La plage du Verdon, à Martigues, est un lieu prisé de nombreux provençaux et touristes, attirés par son sable fin et ses eaux translucides. Toutefois, lors de ce week-end de Pentecôte, la différence de température peut être dangereuse. Christophe Sola, référent surveillance de la baignade des Sapeurs-Pompiers des Bouches-du-Rhône, souligne : "La semaine dernière, l'eau était à 15 degrés. Avec des températures dépassant les 30 degrés sur le sable, il est essentiel de faire preuve de prudence."
Une vigilance accrue pour les jeunes baigneurs
Sur le littoral, de nombreux baigneurs semblent conscients des risques. Christine, qui se remémore une expérience douloureuse, déclare : "J'ai une tante qui a souffert d'une hydrocution après être rentrée dans l'eau trop rapidement. Il est crucial de mouiller progressivement son corps avant de plonger. En quelques minutes sous le soleil, la température corporelle peut augmenter considérablement." Elle insiste sur le fait que ce danger est particulièrement présent chez les jeunes qui se jettent souvent à l'eau après des jeux intenses.

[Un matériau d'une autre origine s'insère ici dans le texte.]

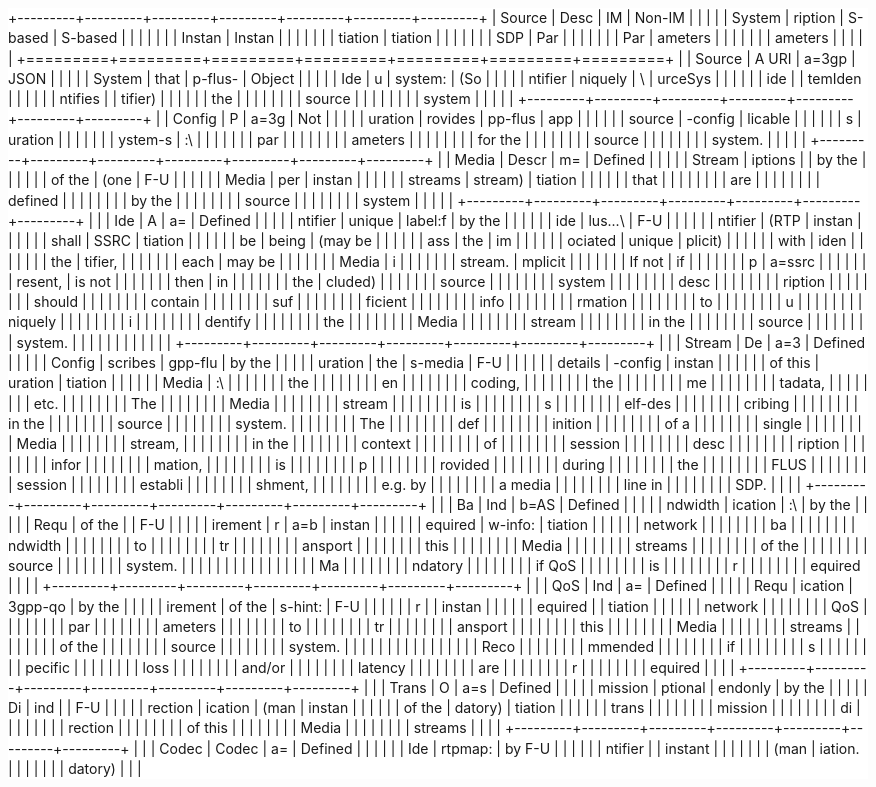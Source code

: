 +---------+---------+---------+---------+---------+---------+---------+ | Source | Desc | IM | Non-IM | | | | | System | ription | S-based | S-based | | | | | | | Instan | Instan | | | | | | | tiation | tiation | | | | | | | SDP | Par | | | | | | | Par | ameters | | | | | | | ameters | | | | | +=========+=========+=========+=========+=========+=========+=========+ | | Source | A URI | a=3gp | JSON | | | | | System | that | p-flus- | Object | | | | | Ide | u | system: | (So | | | | | ntifier | niquely | \ | urceSys | | | | | | ide | | temIden | | | | | | ntifies | | tifier) | | | | | | the | | | | | | | | source | | | | | | | | system | | | | | +---------+---------+---------+---------+---------+---------+---------+ | | Config | P | a=3g | Not | | | | | uration | rovides | pp-flus | app | | | | | | source | -config | licable | | | | | | s | uration | | | | | | | ystem-s | :\ | | | | | | | par | | | | | | | | ameters | | | | | | | | for the | | | | | | | | source | | | | | | | | system. | | | | | +---------+---------+---------+---------+---------+---------+---------+ | | Media | Descr | m= | Defined | | | | | Stream | iptions | | by the | | | | | | of the | (one | F-U | | | | | | Media | per | instan | | | | | | streams | stream) | tiation | | | | | | that | | | | | | | | are | | | | | | | | defined | | | | | | | | by the | | | | | | | | source | | | | | | | | system | | | | | +---------+---------+---------+---------+---------+---------+---------+ | | | Ide | A | a= | Defined | | | | | ntifier | unique | label:f | by the | | | | | | ide | lus...\ | F-U | | | | | | ntifier | (RTP | instan | | | | | | shall | SSRC | tiation | | | | | | be | being | (may be | | | | | | ass | the | im | | | | | | ociated | unique | plicit) | | | | | | with | iden | | | | | | | the | tifier, | | | | | | | each | may be | | | | | | | Media | i | | | | | | | stream. | mplicit | | | | | | | If not | if | | | | | | | p | a=ssrc | | | | | | | resent, | is not | | | | | | | then | in | | | | | | | the | cluded) | | | | | | | source | | | | | | | | system | | | | | | | | desc | | | | | | | | ription | | | | | | | | should | | | | | | | | contain | | | | | | | | suf | | | | | | | | ficient | | | | | | | | info | | | | | | | | rmation | | | | | | | | to | | | | | | | | u | | | | | | | | niquely | | | | | | | | i | | | | | | | | dentify | | | | | | | | the | | | | | | | | Media | | | | | | | | stream | | | | | | | | in the | | | | | | | | source | | | | | | | | system. | | | | | | | | | | | | +---------+---------+---------+---------+---------+---------+---------+ | | | Stream | De | a=3 | Defined | | | | | Config | scribes | gpp-flu | by the | | | | | uration | the | s-media | F-U | | | | | | details | -config | instan | | | | | | of this | uration | tiation | | | | | | Media | :\ | | | | | | | the | | | | | | | | en | | | | | | | | coding, | | | | | | | | the | | | | | | | | me | | | | | | | | tadata, | | | | | | | | etc. | | | | | | | | The | | | | | | | | Media | | | | | | | | stream | | | | | | | | is | | | | | | | | s | | | | | | | | elf-des | | | | | | | | cribing | | | | | | | | in the | | | | | | | | source | | | | | | | | system. | | | | | | | | The | | | | | | | | def | | | | | | | | inition | | | | | | | | of a | | | | | | | | single | | | | | | | | Media | | | | | | | | stream, | | | | | | | | in the | | | | | | | | context | | | | | | | | of | | | | | | | | session | | | | | | | | desc | | | | | | | | ription | | | | | | | | infor | | | | | | | | mation, | | | | | | | | is | | | | | | | | p | | | | | | | | rovided | | | | | | | | during | | | | | | | | the | | | | | | | | FLUS | | | | | | | | session | | | | | | | | establi | | | | | | | | shment, | | | | | | | | e.g. by | | | | | | | | a media | | | | | | | | line in | | | | | | | | SDP. | | | | +---------+---------+---------+---------+---------+---------+---------+ | | | Ba | Ind | b=AS | Defined | | | | | ndwidth | ication | :\ | by the | | | | | Requ | of the | | F-U | | | | | irement | r | a=b | instan | | | | | | equired | w-info: | tiation | | | | | | network | | | | | | | | ba | | | | | | | | ndwidth | | | | | | | | to | | | | | | | | tr | | | | | | | | ansport | | | | | | | | this | | | | | | | | Media | | | | | | | | streams | | | | | | | | of the | | | | | | | | source | | | | | | | | system. | | | | | | | | | | | | | | | | Ma | | | | | | | | ndatory | | | | | | | | if QoS | | | | | | | | is | | | | | | | | r | | | | | | | | equired | | | | +---------+---------+---------+---------+---------+---------+---------+ | | | QoS | Ind | a= | Defined | | | | | Requ | ication | 3gpp-qo | by the | | | | | irement | of the | s-hint: | F-U | | | | | | r | | instan | | | | | | equired | | tiation | | | | | | network | | | | | | | | QoS | | | | | | | | par | | | | | | | | ameters | | | | | | | | to | | | | | | | | tr | | | | | | | | ansport | | | | | | | | this | | | | | | | | Media | | | | | | | | streams | | | | | | | | of the | | | | | | | | source | | | | | | | | system. | | | | | | | | | | | | | | | | Reco | | | | | | | | mmended | | | | | | | | if | | | | | | | | s | | | | | | | | pecific | | | | | | | | loss | | | | | | | | and/or | | | | | | | | latency | | | | | | | | are | | | | | | | | r | | | | | | | | equired | | | | +---------+---------+---------+---------+---------+---------+---------+ | | | Trans | O | a=s | Defined | | | | | mission | ptional | endonly | by the | | | | | Di | ind | | F-U | | | | | rection | ication | (man | instan | | | | | | of the | datory) | tiation | | | | | | trans | | | | | | | | mission | | | | | | | | di | | | | | | | | rection | | | | | | | | of this | | | | | | | | Media | | | | | | | | streams | | | | +---------+---------+---------+---------+---------+---------+---------+ | | | Codec | Codec | a= | Defined | | | | | | Ide | rtpmap: | by F-U | | | | | | ntifier | | instant | | | | | | | (man | iation. | | | | | | | datory) | | |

Un phénomène rare mais préoccupant
Audrey, médecin à Port-de-Bouc, confirme la gravité de la situation : "L'hydrocution peut entraîner des complications graves, notamment une crise cardiaque. Bien que ces situations soient rares, elles peuvent être fatales." Elle rappelle aux baigneurs de se méfier des heures les plus chaudes. Les sauveteurs présents sur les plages des Bouches-du-Rhône, au nombre de 350 ce week-end, feront de la prévention pour sensibiliser le public sur ces risques. En effet, il suffit parfois de plonger un orteil dans l'eau pour s'habituer en douceur.